Character for character, transcribe the entries below, minus the images.

Data entries >>
○ ○ ○ ○
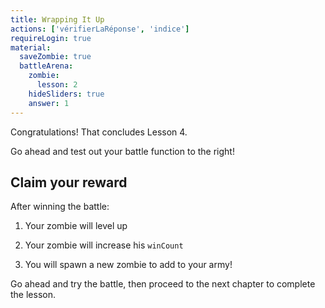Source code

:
 ```yaml
---
title: Wrapping It Up
actions: ['vérifierLaRéponse', 'indice']
requireLogin: true
material:
  saveZombie: true
  battleArena:
    zombie:
      lesson: 2
    hideSliders: true
    answer: 1
---
```


Congratulations! That concludes Lesson 4.

Go ahead and test out your battle function to the right!

## Claim your reward

After winning the battle:

1. Your zombie will level up

2. Your zombie will increase his `winCount`

3. You will spawn a new zombie to add to your army!

Go ahead and try the battle, then proceed to the next chapter to complete the lesson.
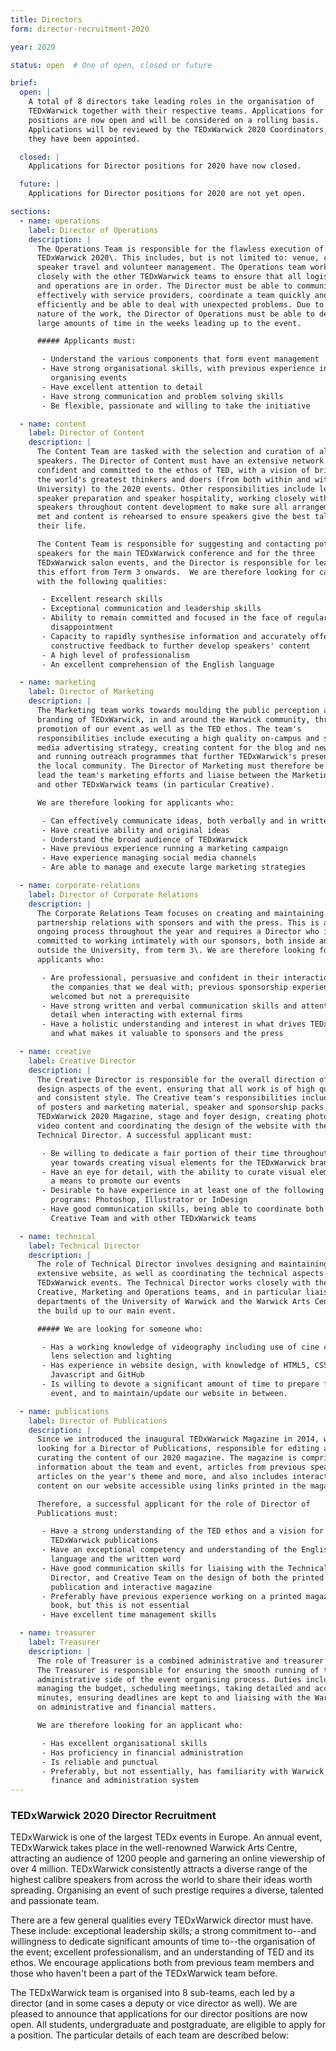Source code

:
 ```yaml
---
title: Directors
form: director-recruitment-2020

year: 2020

status: open  # One of open, closed or future

brief:
  open: |
    A total of 8 directors take leading roles in the organisation of
    TEDxWarwick together with their respective teams. Applications for these
    positions are now open and will be considered on a rolling basis.
    Applications will be reviewed by the TEDxWarwick 2020 Coordinators, once
    they have been appointed.

  closed: |
    Applications for Director positions for 2020 have now closed.

  future: |
    Applications for Director positions for 2020 are not yet open.

sections:
  - name: operations
    label: Director of Operations
    description: |
      The Operations Team is responsible for the flawless execution of
      TEDxWarwick 2020\. This includes, but is not limited to: venue, catering,
      speaker travel and volunteer management. The Operations team works
      closely with the other TEDxWarwick teams to ensure that all logistics
      and operations are in order. The Director must be able to communicate
      effectively with service providers, coordinate a team quickly and
      efficiently and be able to deal with unexpected problems. Due to the
      nature of the work, the Director of Operations must be able to dedicate
      large amounts of time in the weeks leading up to the event.

      ##### Applicants must:

       - Understand the various components that form event management
       - Have strong organisational skills, with previous experience in
         organising events
       - Have excellent attention to detail
       - Have strong communication and problem solving skills
       - Be flexible, passionate and willing to take the initiative

  - name: content
    label: Director of Content
    description: |
      The Content Team are tasked with the selection and curation of all
      speakers. The Director of Content must have an extensive network and be
      confident and committed to the ethos of TED, with a vision of bringing
      the world's greatest thinkers and doers (from both within and without the
      University) to the 2020 events. Other responsibilities include leading
      speaker preparation and speaker hospitality, working closely with all
      speakers throughout content development to make sure all arrangements are
      met and content is rehearsed to ensure speakers give the best talk of
      their life.

      The Content Team is responsible for suggesting and contacting potential
      speakers for the main TEDxWarwick conference and for the three
      TEDxWarwick salon events, and the Director is responsible for leading
      this effort from Term 3 onwards.  We are therefore looking for candidates
      with the following qualities:

       - Excellent research skills
       - Exceptional communication and leadership skills
       - Ability to remain committed and focused in the face of regular
         disappointment
       - Capacity to rapidly synthesise information and accurately offer
         constructive feedback to further develop speakers' content
       - A high level of professionalism
       - An excellent comprehension of the English language

  - name: marketing
    label: Director of Marketing
    description: |
      The Marketing team works towards moulding the public perception and the
      branding of TEDxWarwick, in and around the Warwick community, through the
      promotion of our event as well as the TED ethos. The team's
      responsibilities include executing a high quality on-campus and social
      media advertising strategy, creating content for the blog and newsletter
      and running outreach programmes that further TEDxWarwick's presence in
      the local community. The Director of Marketing must therefore be able to
      lead the team's marketing efforts and liaise between the Marketing Team
      and other TEDxWarwick teams (in particular Creative).

      We are therefore looking for applicants who:

       - Can effectively communicate ideas, both verbally and in written form
       - Have creative ability and original ideas
       - Understand the broad audience of TEDxWarwick
       - Have previous experience running a marketing campaign
       - Have experience managing social media channels
       - Are able to manage and execute large marketing strategies

  - name: corporate-relations
    label: Director of Corporate Relations
    description: |
      The Corporate Relations Team focuses on creating and maintaining strong
      partnership relations with sponsors and with the press. This is an
      ongoing process throughout the year and requires a Director who is
      committed to working intimately with our sponsors, both inside and
      outside the University, from term 3\. We are therefore looking for
      applicants who:

       - Are professional, persuasive and confident in their interactions with
         the companies that we deal with; previous sponsorship experience is
         welcomed but not a prerequisite
       - Have strong written and verbal communication skills and attention to
         detail when interacting with external firms
       - Have a holistic understanding and interest in what drives TEDxWarwick
         and what makes it valuable to sponsors and the press

  - name: creative
    label: Creative Director
    description: |
      The Creative Director is responsible for the overall direction of all
      design aspects of the event, ensuring that all work is of high quality
      and consistent style. The Creative team's responsibilities include design
      of posters and marketing material, speaker and sponsorship packs, the
      TEDxWarwick 2020 Magazine, stage and foyer design, creating photo and
      video content and coordinating the design of the website with the
      Technical Director. A successful applicant must:

       - Be willing to dedicate a fair portion of their time throughout the
         year towards creating visual elements for the TEDxWarwick brand
       - Have an eye for detail, with the ability to curate visual elements as
         a means to promote our events
       - Desirable to have experience in at least one of the following
         programs: Photoshop, Illustrator or InDesign
       - Have good communication skills, being able to coordinate both the
         Creative Team and with other TEDxWarwick teams

  - name: technical
    label: Technical Director
    description: |
      The role of Technical Director involves designing and maintaining our
      extensive website, as well as coordinating the technical aspects of
      TEDxWarwick events. The Technical Director works closely with the
      Creative, Marketing and Operations teams, and in particular liaises with
      departments of the University of Warwick and the Warwick Arts Centre in
      the build up to our main event.

      ##### We are looking for someone who:

       - Has a working knowledge of videography including use of cine cameras,
         lens selection and lighting
       - Has experience in website design, with knowledge of HTML5, CSS3,
         Javascript and GitHub
       - Is willing to devote a significant amount of time to prepare for each
         event, and to maintain/update our website in between.

  - name: publications
    label: Director of Publications
    description: |
      Since we introduced the inaugural TEDxWarwick Magazine in 2014, we are
      looking for a Director of Publications, responsible for editing and
      curating the content of our 2020 magazine. The magazine is comprised of
      information about the team and event, articles from previous speakers,
      articles on the year's theme and more, and also includes interactive
      content on our website accessible using links printed in the magazine.

      Therefore, a successful applicant for the role of Director of
      Publications must:

       - Have a strong understanding of the TED ethos and a vision for
         TEDxWarwick publications
       - Have an exceptional competency and understanding of the English
         language and the written word
       - Have good communication skills for liaising with the Technical
         Director, and Creative Team on the design of both the printed
         publication and interactive magazine
       - Preferably have previous experience working on a printed magazine or
         book, but this is not essential
       - Have excellent time management skills

  - name: treasurer
    label: Treasurer
    description: |
      The role of Treasurer is a combined administrative and treasurer role.
      The Treasurer is responsible for ensuring the smooth running of the
      administrative side of the event organising process. Duties include
      managing the budget, scheduling meetings, taking detailed and accurate
      minutes, ensuring deadlines are kept to and liaising with the Warwick SU
      on administrative and financial matters.

      We are therefore looking for an applicant who:

       - Has excellent organisational skills
       - Has proficiency in financial administration
       - Is reliable and punctual
       - Preferably, but not essentially, has familiarity with Warwick SU's
         finance and administration system
---
```


### TEDxWarwick 2020 Director Recruitment

TEDxWarwick is one of the largest TEDx events in Europe. An annual event,
TEDxWarwick takes place in the well-renowned Warwick Arts Centre, attracting an
audience of 1200 people and garnering an online viewership of over 4 million.
TEDxWarwick consistently attracts a diverse range of the highest calibre
speakers from across the world to share their ideas worth spreading. Organising
an event of such prestige requires a diverse, talented and passionate team.

There are a few general qualities every TEDxWarwick director must have. These
include: exceptional leadership skills; a strong commitment to--and willingness
to dedicate significant amounts of time to--the organisation of the event;
excellent professionalism, and an understanding of TED and its ethos. We
encourage applications both from previous team members and those who haven't
been a part of the TEDxWarwick team before.

The TEDxWarwick team is organised into 8 sub-teams, each led by a director (and
in some cases a deputy or vice director as well). We are pleased to announce
that applications for our director positions are now open. All students,
undergraduate and postgraduate, are eligible to apply for a position. The
particular details of each team are described below:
○ ○ ○ ○
RESULT FOR THIS EXERCISE >>
Source code

:
 ```yaml
---
title: Wrapping It Up
actions: ['vérifierLaRéponse', 'indice']
requireLogin: true
material:
  saveZombie: true
  battleArena:
    zombie:
      lesson: 2
    hideSliders: true
    answer: 1
---
```


Congratulations! That concludes Lesson 4.

Go ahead and test out your battle function to the right!

## Claim your reward

After winning the battle:

1. Your zombie will level up

2. Your zombie will increase his `winCount`

3. You will spawn a new zombie to add to your army!

Go ahead and try the battle, then proceed to the next chapter to complete the lesson.
Source code

:
 ```yaml
---
title: Directors
form: director-recruitment-2020

year: 2020

status: open  # One of open, closed or future

brief:
  open: |
    A total of 8 directors take leading roles in the organisation of
    TEDxWarwick together with their respective teams. Applications for these
    positions are now open and will be considered on a rolling basis.
    Applications will be reviewed by the TEDxWarwick 2020 Coordinators, once
    they have been appointed.

  closed: |
    Applications for Director positions for 2020 have now closed.

  future: |
    Applications for Director positions for 2020 are not yet open.

sections:
  - name: operations
    label: Director of Operations
    description: |
      The Operations Team is responsible for the flawless execution of
      TEDxWarwick 2020\. This includes, but is not limited to: venue, catering,
      speaker travel and volunteer management. The Operations team works
      closely with the other TEDxWarwick teams to ensure that all logistics
      and operations are in order. The Director must be able to communicate
      effectively with service providers, coordinate a team quickly and
      efficiently and be able to deal with unexpected problems. Due to the
      nature of the work, the Director of Operations must be able to dedicate
      large amounts of time in the weeks leading up to the event.

      ##### Applicants must:

       - Understand the various components that form event management
       - Have strong organisational skills, with previous experience in
         organising events
       - Have excellent attention to detail
       - Have strong communication and problem solving skills
       - Be flexible, passionate and willing to take the initiative

  - name: content
    label: Director of Content
    description: |
      The Content Team are tasked with the selection and curation of all
      speakers. The Director of Content must have an extensive network and be
      confident and committed to the ethos of TED, with a vision of bringing
      the world's greatest thinkers and doers (from both within and without the
      University) to the 2020 events. Other responsibilities include leading
      speaker preparation and speaker hospitality, working closely with all
      speakers throughout content development to make sure all arrangements are
      met and content is rehearsed to ensure speakers give the best talk of
      their life.

      The Content Team is responsible for suggesting and contacting potential
      speakers for the main TEDxWarwick conference and for the three
      TEDxWarwick salon events, and the Director is responsible for leading
      this effort from Term 3 onwards.  We are therefore looking for candidates
      with the following qualities:

       - Excellent research skills
       - Exceptional communication and leadership skills
       - Ability to remain committed and focused in the face of regular
         disappointment
       - Capacity to rapidly synthesise information and accurately offer
         constructive feedback to further develop speakers' content
       - A high level of professionalism
       - An excellent comprehension of the English language

  - name: marketing
    label: Director of Marketing
    description: |
      The Marketing team works towards moulding the public perception and the
      branding of TEDxWarwick, in and around the Warwick community, through the
      promotion of our event as well as the TED ethos. The team's
      responsibilities include executing a high quality on-campus and social
      media advertising strategy, creating content for the blog and newsletter
      and running outreach programmes that further TEDxWarwick's presence in
      the local community. The Director of Marketing must therefore be able to
      lead the team's marketing efforts and liaise between the Marketing Team
      and other TEDxWarwick teams (in particular Creative).

      We are therefore looking for applicants who:

       - Can effectively communicate ideas, both verbally and in written form
       - Have creative ability and original ideas
       - Understand the broad audience of TEDxWarwick
       - Have previous experience running a marketing campaign
       - Have experience managing social media channels
       - Are able to manage and execute large marketing strategies

  - name: corporate-relations
    label: Director of Corporate Relations
    description: |
      The Corporate Relations Team focuses on creating and maintaining strong
      partnership relations with sponsors and with the press. This is an
      ongoing process throughout the year and requires a Director who is
      committed to working intimately with our sponsors, both inside and
      outside the University, from term 3\. We are therefore looking for
      applicants who:

       - Are professional, persuasive and confident in their interactions with
         the companies that we deal with; previous sponsorship experience is
         welcomed but not a prerequisite
       - Have strong written and verbal communication skills and attention to
         detail when interacting with external firms
       - Have a holistic understanding and interest in what drives TEDxWarwick
         and what makes it valuable to sponsors and the press

  - name: creative
    label: Creative Director
    description: |
      The Creative Director is responsible for the overall direction of all
      design aspects of the event, ensuring that all work is of high quality
      and consistent style. The Creative team's responsibilities include design
      of posters and marketing material, speaker and sponsorship packs, the
      TEDxWarwick 2020 Magazine, stage and foyer design, creating photo and
      video content and coordinating the design of the website with the
      Technical Director. A successful applicant must:

       - Be willing to dedicate a fair portion of their time throughout the
         year towards creating visual elements for the TEDxWarwick brand
       - Have an eye for detail, with the ability to curate visual elements as
         a means to promote our events
       - Desirable to have experience in at least one of the following
         programs: Photoshop, Illustrator or InDesign
       - Have good communication skills, being able to coordinate both the
         Creative Team and with other TEDxWarwick teams

  - name: technical
    label: Technical Director
    description: |
      The role of Technical Director involves designing and maintaining our
      extensive website, as well as coordinating the technical aspects of
      TEDxWarwick events. The Technical Director works closely with the
      Creative, Marketing and Operations teams, and in particular liaises with
      departments of the University of Warwick and the Warwick Arts Centre in
      the build up to our main event.

      ##### We are looking for someone who:

       - Has a working knowledge of videography including use of cine cameras,
         lens selection and lighting
       - Has experience in website design, with knowledge of HTML5, CSS3,
         Javascript and GitHub
       - Is willing to devote a significant amount of time to prepare for each
         event, and to maintain/update our website in between.

  - name: publications
    label: Director of Publications
    description: |
      Since we introduced the inaugural TEDxWarwick Magazine in 2014, we are
      looking for a Director of Publications, responsible for editing and
      curating the content of our 2020 magazine. The magazine is comprised of
      information about the team and event, articles from previous speakers,
      articles on the year's theme and more, and also includes interactive
      content on our website accessible using links printed in the magazine.

      Therefore, a successful applicant for the role of Director of
      Publications must:

       - Have a strong understanding of the TED ethos and a vision for
         TEDxWarwick publications
       - Have an exceptional competency and understanding of the English
         language and the written word
       - Have good communication skills for liaising with the Technical
         Director, and Creative Team on the design of both the printed
         publication and interactive magazine
       - Preferably have previous experience working on a printed magazine or
         book, but this is not essential
       - Have excellent time management skills

  - name: treasurer
    label: Treasurer
    description: |
      The role of Treasurer is a combined administrative and treasurer role.
      The Treasurer is responsible for ensuring the smooth running of the
      administrative side of the event organising process. Duties include
      managing the budget, scheduling meetings, taking detailed and accurate
      minutes, ensuring deadlines are kept to and liaising with the Warwick SU
      on administrative and financial matters.

      We are therefore looking for an applicant who:

       - Has excellent organisational skills
       - Has proficiency in financial administration
       - Is reliable and punctual
       - Preferably, but not essentially, has familiarity with Warwick SU's
         finance and administration system
---
```


### TEDxWarwick 2020 Director Recruitment

TEDxWarwick is one of the largest TEDx events in Europe. An annual event,
TEDxWarwick takes place in the well-renowned Warwick Arts Centre, attracting an
audience of 1200 people and garnering an online viewership of over 4 million.
TEDxWarwick consistently attracts a diverse range of the highest calibre
speakers from across the world to share their ideas worth spreading. Organising
an event of such prestige requires a diverse, talented and passionate team.

There are a few general qualities every TEDxWarwick director must have. These
include: exceptional leadership skills; a strong commitment to--and willingness
to dedicate significant amounts of time to--the organisation of the event;
excellent professionalism, and an understanding of TED and its ethos. We
encourage applications both from previous team members and those who haven't
been a part of the TEDxWarwick team before.

The TEDxWarwick team is organised into 8 sub-teams, each led by a director (and
in some cases a deputy or vice director as well). We are pleased to announce
that applications for our director positions are now open. All students,
undergraduate and postgraduate, are eligible to apply for a position. The
particular details of each team are described below:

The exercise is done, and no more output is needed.